(Source material)

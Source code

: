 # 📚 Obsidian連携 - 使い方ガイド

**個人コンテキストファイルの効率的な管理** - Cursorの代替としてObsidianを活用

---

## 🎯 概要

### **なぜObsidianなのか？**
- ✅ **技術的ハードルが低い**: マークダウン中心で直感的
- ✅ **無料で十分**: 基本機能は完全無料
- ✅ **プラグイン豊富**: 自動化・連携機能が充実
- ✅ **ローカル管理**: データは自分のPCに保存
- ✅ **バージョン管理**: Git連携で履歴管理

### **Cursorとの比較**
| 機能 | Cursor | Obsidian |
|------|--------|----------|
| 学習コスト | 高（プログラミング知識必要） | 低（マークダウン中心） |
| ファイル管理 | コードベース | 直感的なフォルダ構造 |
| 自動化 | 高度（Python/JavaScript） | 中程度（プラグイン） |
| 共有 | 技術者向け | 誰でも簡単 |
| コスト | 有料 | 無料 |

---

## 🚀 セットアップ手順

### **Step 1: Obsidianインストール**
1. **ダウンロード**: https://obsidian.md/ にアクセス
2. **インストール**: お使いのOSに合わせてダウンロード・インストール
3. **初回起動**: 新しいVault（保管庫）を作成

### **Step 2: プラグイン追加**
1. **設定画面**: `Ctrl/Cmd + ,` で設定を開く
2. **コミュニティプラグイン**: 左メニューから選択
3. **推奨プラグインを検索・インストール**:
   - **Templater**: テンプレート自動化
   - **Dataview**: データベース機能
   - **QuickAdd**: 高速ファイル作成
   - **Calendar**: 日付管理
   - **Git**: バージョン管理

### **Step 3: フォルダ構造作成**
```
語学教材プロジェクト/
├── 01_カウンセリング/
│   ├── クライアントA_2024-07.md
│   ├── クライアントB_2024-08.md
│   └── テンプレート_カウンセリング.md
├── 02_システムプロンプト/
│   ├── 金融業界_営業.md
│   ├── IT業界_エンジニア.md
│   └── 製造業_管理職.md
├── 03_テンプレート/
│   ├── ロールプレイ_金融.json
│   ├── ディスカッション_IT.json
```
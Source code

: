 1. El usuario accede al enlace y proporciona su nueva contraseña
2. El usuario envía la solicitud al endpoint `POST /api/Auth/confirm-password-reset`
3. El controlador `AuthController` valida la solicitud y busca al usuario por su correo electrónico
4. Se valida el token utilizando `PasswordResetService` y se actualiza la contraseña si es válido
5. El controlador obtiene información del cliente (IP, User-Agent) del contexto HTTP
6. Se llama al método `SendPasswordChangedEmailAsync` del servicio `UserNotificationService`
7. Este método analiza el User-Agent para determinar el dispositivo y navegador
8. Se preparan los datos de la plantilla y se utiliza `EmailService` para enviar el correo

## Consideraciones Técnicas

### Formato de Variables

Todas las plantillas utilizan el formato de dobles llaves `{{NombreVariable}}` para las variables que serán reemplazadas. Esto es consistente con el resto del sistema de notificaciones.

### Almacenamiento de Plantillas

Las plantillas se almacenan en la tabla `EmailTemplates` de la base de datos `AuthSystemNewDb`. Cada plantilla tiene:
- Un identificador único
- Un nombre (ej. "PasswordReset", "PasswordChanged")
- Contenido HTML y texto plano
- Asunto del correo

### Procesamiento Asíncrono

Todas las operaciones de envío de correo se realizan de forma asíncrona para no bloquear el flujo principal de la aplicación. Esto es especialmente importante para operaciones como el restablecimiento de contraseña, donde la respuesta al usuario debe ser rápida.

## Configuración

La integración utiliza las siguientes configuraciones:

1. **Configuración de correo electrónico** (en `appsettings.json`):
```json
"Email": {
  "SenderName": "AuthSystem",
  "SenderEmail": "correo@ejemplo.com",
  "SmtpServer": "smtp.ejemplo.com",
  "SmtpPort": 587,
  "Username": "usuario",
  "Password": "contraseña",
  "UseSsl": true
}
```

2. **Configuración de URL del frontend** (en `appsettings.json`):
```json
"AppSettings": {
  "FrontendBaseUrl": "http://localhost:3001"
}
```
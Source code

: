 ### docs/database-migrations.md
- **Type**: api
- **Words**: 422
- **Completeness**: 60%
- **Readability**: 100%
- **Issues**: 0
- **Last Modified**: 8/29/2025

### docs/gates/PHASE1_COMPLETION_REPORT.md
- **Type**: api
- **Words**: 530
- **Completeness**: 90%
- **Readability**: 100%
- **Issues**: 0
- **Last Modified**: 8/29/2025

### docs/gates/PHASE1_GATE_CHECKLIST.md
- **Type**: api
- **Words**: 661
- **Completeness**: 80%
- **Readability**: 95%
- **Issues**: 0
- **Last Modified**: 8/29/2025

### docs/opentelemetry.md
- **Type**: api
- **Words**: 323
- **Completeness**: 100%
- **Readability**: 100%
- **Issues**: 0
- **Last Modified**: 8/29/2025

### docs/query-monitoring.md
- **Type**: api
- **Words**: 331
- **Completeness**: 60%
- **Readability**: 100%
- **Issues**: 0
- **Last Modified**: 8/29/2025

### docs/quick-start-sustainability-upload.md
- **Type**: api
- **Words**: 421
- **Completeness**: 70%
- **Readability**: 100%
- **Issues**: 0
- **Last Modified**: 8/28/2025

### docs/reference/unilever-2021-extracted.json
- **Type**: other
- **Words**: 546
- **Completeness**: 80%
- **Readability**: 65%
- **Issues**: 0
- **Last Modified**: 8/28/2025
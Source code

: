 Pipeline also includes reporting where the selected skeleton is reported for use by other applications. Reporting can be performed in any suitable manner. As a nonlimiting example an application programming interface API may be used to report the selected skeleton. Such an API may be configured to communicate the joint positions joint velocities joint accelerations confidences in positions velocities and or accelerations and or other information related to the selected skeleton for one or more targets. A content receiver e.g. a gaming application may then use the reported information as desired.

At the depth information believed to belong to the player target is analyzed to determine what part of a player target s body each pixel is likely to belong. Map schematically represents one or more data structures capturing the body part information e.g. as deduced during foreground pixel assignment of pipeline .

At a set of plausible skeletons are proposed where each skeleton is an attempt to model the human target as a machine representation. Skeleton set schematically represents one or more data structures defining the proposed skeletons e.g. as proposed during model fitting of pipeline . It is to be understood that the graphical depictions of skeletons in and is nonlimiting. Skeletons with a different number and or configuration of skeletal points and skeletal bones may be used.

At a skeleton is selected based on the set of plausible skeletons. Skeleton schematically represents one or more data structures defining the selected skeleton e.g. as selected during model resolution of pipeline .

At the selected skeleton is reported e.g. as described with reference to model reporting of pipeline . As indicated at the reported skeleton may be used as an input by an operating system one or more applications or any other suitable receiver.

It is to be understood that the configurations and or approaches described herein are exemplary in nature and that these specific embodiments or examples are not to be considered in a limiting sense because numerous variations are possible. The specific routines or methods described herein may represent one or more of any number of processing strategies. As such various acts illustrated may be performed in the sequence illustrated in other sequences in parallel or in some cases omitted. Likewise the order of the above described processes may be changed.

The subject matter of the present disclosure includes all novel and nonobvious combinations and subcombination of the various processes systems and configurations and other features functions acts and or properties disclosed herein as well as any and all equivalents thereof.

(End Source material)

Problem requirements →
Among the lines of these entries, find those that contain "configurations". Give their number and nothing else.

Answer to the problem →
2